PARA APRENDER A BEM ESCREVER.

Para aprender a bem redigir, com espontaneidade e fluência, leia constantemente; principie com Machado de Assis, Aloísio de Azevedo e Bobbio; este, nos seus livros de direito e não só. Bobbio é modelar na perfeição lógica com que expunha e na concatenação e desenvolvimento das idéias; Machado e Aloísio são modelares no uso do idioma, com escorreição.
Em Machado, nenhuma palavra escasseia nem sobeja; todas cumprem papel no texto, o que é especialmente valioso como contraponto à prolixidade verbosa de muitos juristas: não há pior do que imitar o estilo jurídico, dos juristas brasileiros das últimas décadas, verboso, prolixo, rebuscado. (Quando me reparam que o meu estilo oral ou escrito é rebuscado, convenço-me de que o objetor desconhece o que seja rebuscado.).

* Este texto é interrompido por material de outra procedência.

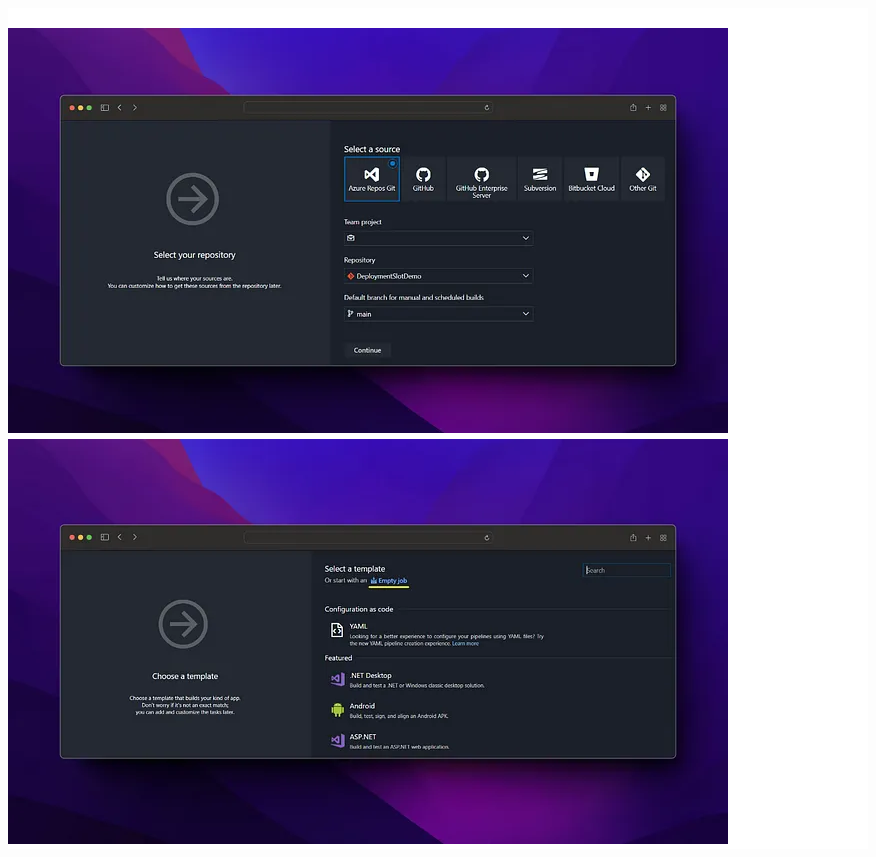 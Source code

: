 <br/>

<img src="/img/achieving-zero-downtime-azure-app-service-deployment-using-azure-devops-and-deployment-slots/azure-deployment-7.webp" alt="Azure deployment" loading="lazy" />

<br/>

<img src="/img/achieving-zero-downtime-azure-app-service-deployment-using-azure-devops-and-deployment-slots/azure-deployment-8.webp" alt="Azure deployment" loading="lazy" />

<br/>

Acrescente vocabulário; consulte o dicionário. Evite traduções brasileiras dos últimos 40 anos; opte pelas portuguesas (não se me cuida de complexo de inferioridade nem de “lusismo”, porém de reconhecer o fato, inegável, de que as versões patrícias das últimas décadas negligenciam recursos do idioma, pontuam mal, empregam coloquialismos, omitem preposições, a mesóclise, os pronomes contraídos – nivelam por baixo, com exceções.).

A mesóclise é recurso belo e usável na escrita e também na fala. Nada de preconceitos contra ela: eles verbalizam a mediocridade e o achatamento do idioma.

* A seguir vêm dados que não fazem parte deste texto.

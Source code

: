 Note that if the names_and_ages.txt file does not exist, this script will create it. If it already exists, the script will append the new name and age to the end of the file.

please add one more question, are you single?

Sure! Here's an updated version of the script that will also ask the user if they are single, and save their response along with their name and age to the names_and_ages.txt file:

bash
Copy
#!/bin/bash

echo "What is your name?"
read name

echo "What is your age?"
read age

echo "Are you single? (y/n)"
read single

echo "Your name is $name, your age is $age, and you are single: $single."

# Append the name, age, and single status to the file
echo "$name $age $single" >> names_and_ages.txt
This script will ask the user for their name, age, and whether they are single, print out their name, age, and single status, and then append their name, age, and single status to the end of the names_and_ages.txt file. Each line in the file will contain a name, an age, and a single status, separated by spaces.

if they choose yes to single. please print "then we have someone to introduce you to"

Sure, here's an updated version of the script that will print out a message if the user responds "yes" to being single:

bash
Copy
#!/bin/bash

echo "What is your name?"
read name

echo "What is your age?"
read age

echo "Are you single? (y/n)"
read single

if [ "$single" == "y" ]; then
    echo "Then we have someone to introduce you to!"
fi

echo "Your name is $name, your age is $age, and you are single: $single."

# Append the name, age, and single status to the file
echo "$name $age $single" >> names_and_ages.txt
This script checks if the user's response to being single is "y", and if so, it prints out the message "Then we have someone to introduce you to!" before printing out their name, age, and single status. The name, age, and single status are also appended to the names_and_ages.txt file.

Os pronomes contraídos são utilíssimos e poupam palavras; permitem dizer mais, com menos. Por exemplo: vender-lho-ei; dou-to; empreste-ma. Isto existe e se a escola não o ensina, falha; professor segundo quem “isto já não se usa; isto é só em Portugal” é professor desorientado e desorientador, que fomenta a ignorância.

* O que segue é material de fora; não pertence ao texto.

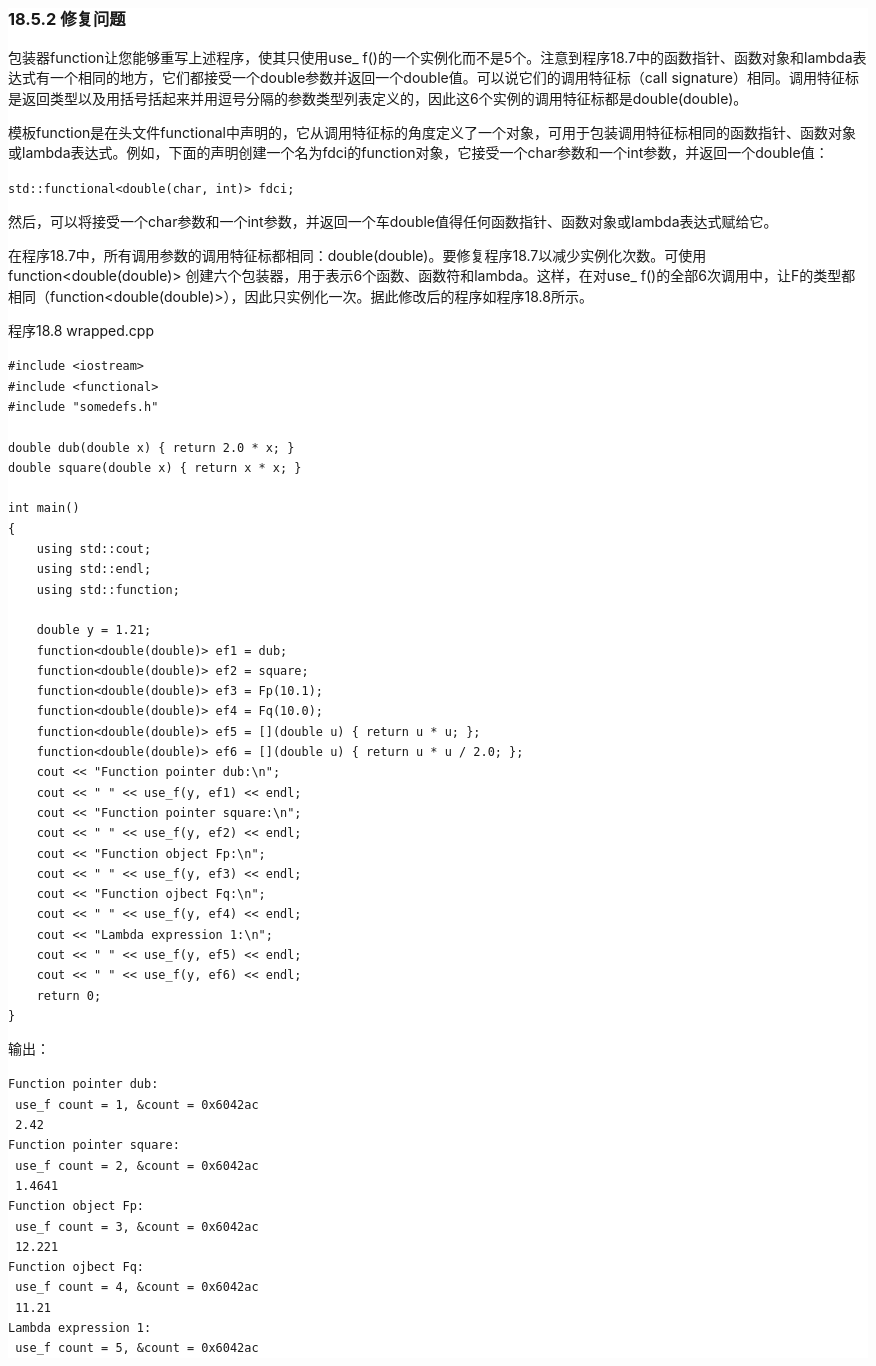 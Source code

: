 ### 18.5.2 修复问题

包装器function让您能够重写上述程序，使其只使用use_ f()的一个实例化而不是5个。注意到程序18.7中的函数指针、函数对象和lambda表达式有一个相同的地方，它们都接受一个double参数并返回一个double值。可以说它们的调用特征标（call signature）相同。调用特征标是返回类型以及用括号括起来并用逗号分隔的参数类型列表定义的，因此这6个实例的调用特征标都是double(double)。

模板function是在头文件functional中声明的，它从调用特征标的角度定义了一个对象，可用于包装调用特征标相同的函数指针、函数对象或lambda表达式。例如，下面的声明创建一个名为fdci的function对象，它接受一个char参数和一个int参数，并返回一个double值：

	std::functional<double(char, int)> fdci;

然后，可以将接受一个char参数和一个int参数，并返回一个车double值得任何函数指针、函数对象或lambda表达式赋给它。

在程序18.7中，所有调用参数的调用特征标都相同：double(double)。要修复程序18.7以减少实例化次数。可使用function<double(double)> 创建六个包装器，用于表示6个函数、函数符和lambda。这样，在对use_ f()的全部6次调用中，让F的类型都相同（function<double(double)>），因此只实例化一次。据此修改后的程序如程序18.8所示。

程序18.8 wrapped.cpp

	#include <iostream>
	#include <functional>
	#include "somedefs.h"
	
	double dub(double x) { return 2.0 * x; }
	double square(double x) { return x * x; }
	
	int main()
	{
		using std::cout;
		using std::endl;
		using std::function;
	
		double y = 1.21;
		function<double(double)> ef1 = dub;
		function<double(double)> ef2 = square;
		function<double(double)> ef3 = Fp(10.1);
		function<double(double)> ef4 = Fq(10.0);
		function<double(double)> ef5 = [](double u) { return u * u; };
		function<double(double)> ef6 = [](double u) { return u * u / 2.0; };
		cout << "Function pointer dub:\n";
		cout << " " << use_f(y, ef1) << endl;
		cout << "Function pointer square:\n";
		cout << " " << use_f(y, ef2) << endl;
		cout << "Function object Fp:\n";
		cout << " " << use_f(y, ef3) << endl;
		cout << "Function ojbect Fq:\n";
		cout << " " << use_f(y, ef4) << endl;
		cout << "Lambda expression 1:\n";
		cout << " " << use_f(y, ef5) << endl;
		cout << " " << use_f(y, ef6) << endl;
		return 0;
	}


输出：

	Function pointer dub:
	 use_f count = 1, &count = 0x6042ac
	 2.42
	Function pointer square:
	 use_f count = 2, &count = 0x6042ac
	 1.4641
	Function object Fp:
	 use_f count = 3, &count = 0x6042ac
	 12.221
	Function ojbect Fq:
	 use_f count = 4, &count = 0x6042ac
	 11.21
	Lambda expression 1:
	 use_f count = 5, &count = 0x6042ac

Evite sempre e pratique nunca o vício da duplicação: é vezo de escrevinhadores prolixos, que confundem o leitor (vide arthurlacerda.wordpress.com).

Português não é difícil: é fácil e permite-nos que nos expressemos com acurácia e exatidão, mais do que o pobre idioma inglês que, ele sim, é fácil, à custa de ser carente dos recursos do português.

Frases curtas e muito curtas constituem mau estilo: obrigam a leitura a repetidas interrupções e dificultam o encadeamento do pensamento. Alguns as recomendam, sem fundamento na utilidade nem na clareza; o de praticá-las é conselho inepto.

Há que saber concatenar o raciocínio, efeito para o qual é mais importante bem pontuar do que minorar as frases: a vírgula e o ponto e vírgula permitem separar os elementos da oração; os dois pontos permitem introduzir nova idéia, com continuidade em relação ao conteúdo anterior da frase.